The dftracer.utils.dfanalyzer module bridges the C++ aggregation index to dfanalyzer. It provides the index-build, Arrow-IPC marshalling, and distributed high-level-metrics (HLM) helpers that dfanalyzer drives over a Dask cluster.

These helpers only depend on the Indexer and the Arrow plumbing, so they live in dftracer-utils rather than being vendored inside dfanalyzer.

Dask is an optional dependency – the distributed helpers require dask.distributed to be installed.

Index Building

Arrow IPC Marshalling

The C extension yields Arrow data as PyCapsules. These helpers convert between capsules, Arrow IPC byte streams (the wire format moved between Dask workers), and pandas frames.

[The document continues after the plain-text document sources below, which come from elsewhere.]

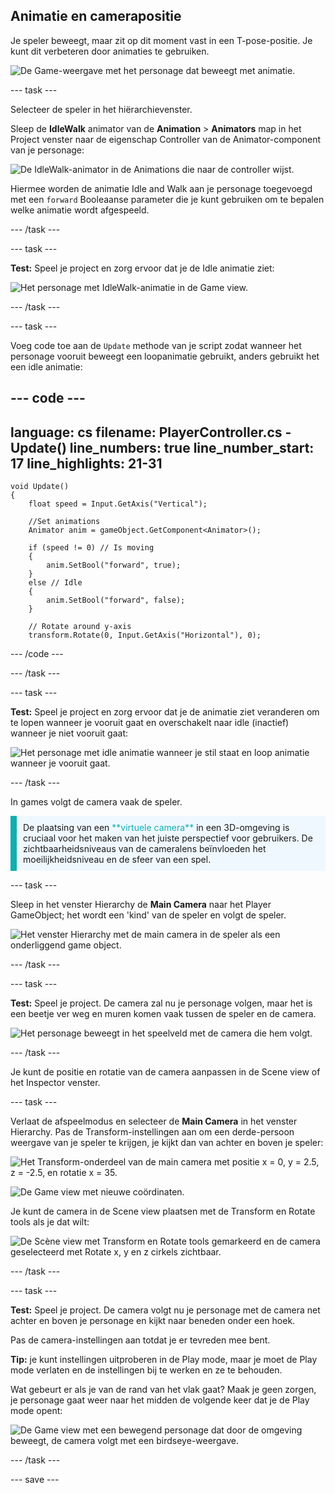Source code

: ## Animatie en camerapositie

Je speler beweegt, maar zit op dit moment vast in een T-pose-positie. Je kunt dit verbeteren door animaties te gebruiken.

![De Game-weergave met het personage dat beweegt met animatie.](images/animated-char.gif)

--- task ---

Selecteer de speler in het hiërarchievenster.

Sleep de **IdleWalk** animator van de **Animation** > **Animators** map in het Project venster naar de eigenschap Controller van de Animator-component van je personage:

![De IdleWalk-animator in de Animations die naar de controller wijst.](images/move_idlewalk.png)

Hiermee worden de animatie Idle and Walk aan je personage toegevoegd met een `forward` Booleaanse parameter die je kunt gebruiken om te bepalen welke animatie wordt afgespeeld.

--- /task ---

--- task ---

**Test:** Speel je project en zorg ervoor dat je de Idle animatie ziet:

![Het personage met IdleWalk-animatie in de Game view.](images/idlewalk-animation.gif)

--- /task ---

--- task ---

Voeg code toe aan de `Update` methode van je script zodat wanneer het personage vooruit beweegt een loopanimatie gebruikt, anders gebruikt het een idle animatie:

--- code ---
---
language: cs filename: PlayerController.cs - Update() line_numbers: true line_number_start: 17
line_highlights: 21-31
---

    void Update()
    {
        float speed = Input.GetAxis("Vertical");
    
        //Set animations
        Animator anim = gameObject.GetComponent<Animator>();
    
        if (speed != 0) // Is moving
        {
            anim.SetBool("forward", true);
        }
        else // Idle
        {
            anim.SetBool("forward", false);
        }
    
        // Rotate around y-axis
        transform.Rotate(0, Input.GetAxis("Horizontal"), 0);
--- /code ---

--- /task ---

--- task ---

**Test:** Speel je project en zorg ervoor dat je de animatie ziet veranderen om te lopen wanneer je vooruit gaat en overschakelt naar idle (inactief) wanneer je niet vooruit gaat:

![Het personage met idle animatie wanneer je stil staat en loop animatie wanneer je vooruit gaat.](images/idle-and-walk-animation.gif)

--- /task ---

In games volgt de camera vaak de speler.

<p style="border-left: solid; border-width:10px; border-color: #0faeb0; background-color: aliceblue; padding: 10px;">
De plaatsing van een <span style="color: #0faeb0">**virtuele camera**</span> in een 3D-omgeving is cruciaal voor het maken van het juiste perspectief voor gebruikers. De zichtbaarheidsniveaus van de cameralens beïnvloeden het moeilijkheidsniveau en de sfeer van een spel. 
</p>

--- task ---

Sleep in het venster Hierarchy de **Main Camera** naar het Player GameObject; het wordt een 'kind' van de speler en volgt de speler.

![Het venster Hierarchy met de main camera in de speler als een onderliggend game object.](images/child-camera.png)

--- /task ---

--- task ---

**Test:** Speel je project. De camera zal nu je personage volgen, maar het is een beetje ver weg en muren komen vaak tussen de speler en de camera.

![Het personage beweegt in het speelveld met de camera die hem volgt.](images/camera-follow-player.gif)

--- /task ---

Je kunt de positie en rotatie van de camera aanpassen in de Scene view of het Inspector venster.

--- task ---

Verlaat de afspeelmodus en selecteer de **Main Camera** in het venster Hierarchy. Pas de Transform-instellingen aan om een derde-persoon weergave van je speler te krijgen, je kijkt dan van achter en boven je speler:

![Het Transform-onderdeel van de main camera met positie x = 0, y = 2.5, z = -2.5, en rotatie x = 35.](images/birdseye-transform.png)

![De Game view met nieuwe coördinaten.](images/birdseye-game.png)

Je kunt de camera in de Scene view plaatsen met de Transform en Rotate tools als je dat wilt:

![De Scène view met Transform en Rotate tools gemarkeerd en de camera geselecteerd met Rotate x, y en z cirkels zichtbaar.](images/transform-rotate-scene.png)

--- /task ---

--- task ---

**Test:** Speel je project. De camera volgt nu je personage met de camera net achter en boven je personage en kijkt naar beneden onder een hoek.

Pas de camera-instellingen aan totdat je er tevreden mee bent.

**Tip:** je kunt instellingen uitproberen in de Play mode, maar je moet de Play mode verlaten en de instellingen bij te werken en ze te behouden.

Wat gebeurt er als je van de rand van het vlak gaat? Maak je geen zorgen, je personage gaat weer naar het midden de volgende keer dat je de Play mode opent:

![De Game view met een bewegend personage dat door de omgeving beweegt, de camera volgt met een birdseye-weergave.](images/birdseye-walkthrough.gif)

--- /task ---

--- save ---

Distributed High-Level Metrics

The HLM pipeline aggregates the per-worker aggregation column family into a Dask DataFrame. Each worker owns a disjoint PID set, so per-worker partials have disjoint keys and need no cross-worker merge.

View Groupby Partials

These helpers implement mergeable per-partition view aggregation: each partition emits partial aggregates (sum, count, min, max, sum-of-squares) that are combined and finalized into mean/std without a global shuffle.

Dtype Coercion

Utilities that normalize Arrow-backed dtypes into the pandas-native dtypes expected by dfanalyzer’s downstream metrics.py.